PubMed 11984590
Title: Mouse model of Prinzmetal angina by disruption of the inward rectifier Kir6.1.
Authors: Takashi Miki, Masashi Suzuki, Tadao Shibasaki, Hiroko Uemura, Toshiaki Sato, Kaori Yamaguchi, Haruhiko Koseki, Toshihiko Iwanaga, Haruaki Nakaya, Susuma Seino
Journal, date & volume: Nat. Med., 2002 May , 8, 466-72
PubMed link: http://www.ncbi.nlm.nih.gov/pubmed/11984590
Abstract
The inwardly rectifying K(+) channel Kir6.1 forms K(+) channels by coupling with a sulfonylurea receptor in reconstituted systems, but the physiological roles of Kir6.1-containing K(+) channels have not been determined. We report here that mice lacking the gene encoding Kir6.1 (known as Kcnj8) have a high rate of sudden death associated with spontaneous ST elevation followed by atrioventricular block as seen on an electrocardiogram.
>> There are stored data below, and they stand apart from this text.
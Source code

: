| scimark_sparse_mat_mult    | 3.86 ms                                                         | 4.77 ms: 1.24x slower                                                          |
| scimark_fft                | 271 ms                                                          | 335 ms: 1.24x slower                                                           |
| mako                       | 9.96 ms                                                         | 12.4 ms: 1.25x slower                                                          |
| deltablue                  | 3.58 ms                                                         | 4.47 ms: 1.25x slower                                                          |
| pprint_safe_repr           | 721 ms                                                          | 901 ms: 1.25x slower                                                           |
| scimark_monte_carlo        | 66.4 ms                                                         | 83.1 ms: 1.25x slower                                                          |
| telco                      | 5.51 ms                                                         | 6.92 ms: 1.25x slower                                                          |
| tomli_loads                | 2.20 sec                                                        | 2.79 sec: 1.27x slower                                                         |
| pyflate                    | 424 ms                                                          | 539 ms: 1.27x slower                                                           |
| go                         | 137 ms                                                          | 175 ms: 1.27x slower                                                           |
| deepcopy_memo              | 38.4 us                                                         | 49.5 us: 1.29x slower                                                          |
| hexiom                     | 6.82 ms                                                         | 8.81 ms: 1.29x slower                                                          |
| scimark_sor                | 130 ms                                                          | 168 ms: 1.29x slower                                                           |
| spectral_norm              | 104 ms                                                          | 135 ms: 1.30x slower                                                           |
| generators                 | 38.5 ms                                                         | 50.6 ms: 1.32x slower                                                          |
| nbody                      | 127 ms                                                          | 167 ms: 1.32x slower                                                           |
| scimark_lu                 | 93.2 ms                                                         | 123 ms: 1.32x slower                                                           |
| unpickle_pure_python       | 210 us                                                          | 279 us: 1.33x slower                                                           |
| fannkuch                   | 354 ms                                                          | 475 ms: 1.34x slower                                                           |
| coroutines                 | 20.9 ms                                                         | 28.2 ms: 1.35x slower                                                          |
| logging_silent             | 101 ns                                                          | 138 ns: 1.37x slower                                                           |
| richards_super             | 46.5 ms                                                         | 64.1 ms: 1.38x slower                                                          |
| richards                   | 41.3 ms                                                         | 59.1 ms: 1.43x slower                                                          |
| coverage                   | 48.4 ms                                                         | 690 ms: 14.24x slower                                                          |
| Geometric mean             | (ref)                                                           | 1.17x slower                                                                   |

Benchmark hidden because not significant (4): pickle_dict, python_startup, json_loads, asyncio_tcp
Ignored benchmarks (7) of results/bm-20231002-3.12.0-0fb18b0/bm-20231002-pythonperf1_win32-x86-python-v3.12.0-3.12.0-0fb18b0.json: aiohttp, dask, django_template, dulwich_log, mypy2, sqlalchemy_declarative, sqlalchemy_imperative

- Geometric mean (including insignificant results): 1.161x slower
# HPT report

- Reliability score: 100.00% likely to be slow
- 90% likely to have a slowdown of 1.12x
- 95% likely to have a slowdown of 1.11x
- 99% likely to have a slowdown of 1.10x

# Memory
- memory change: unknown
The K(+) channel opener pinacidil did not induce K(+) currents in vascular smooth-muscle cells of Kir6.1-null mice, and there was no vasodilation response to pinacidil. The administration of methylergometrine, a vasoconstrictive agent, elicited ST elevation followed by cardiac death in Kir6.1-null mice but not in wild-type mice, indicating a phenotype characterized by hypercontractility of coronary arteries and resembling Prinzmetal (or variant) angina in humans. The Kir6.1-containing K(+) channel is critical in the regulation of vascular tonus, especially in the coronary arteries, and its disruption may cause Prinzmetal angina.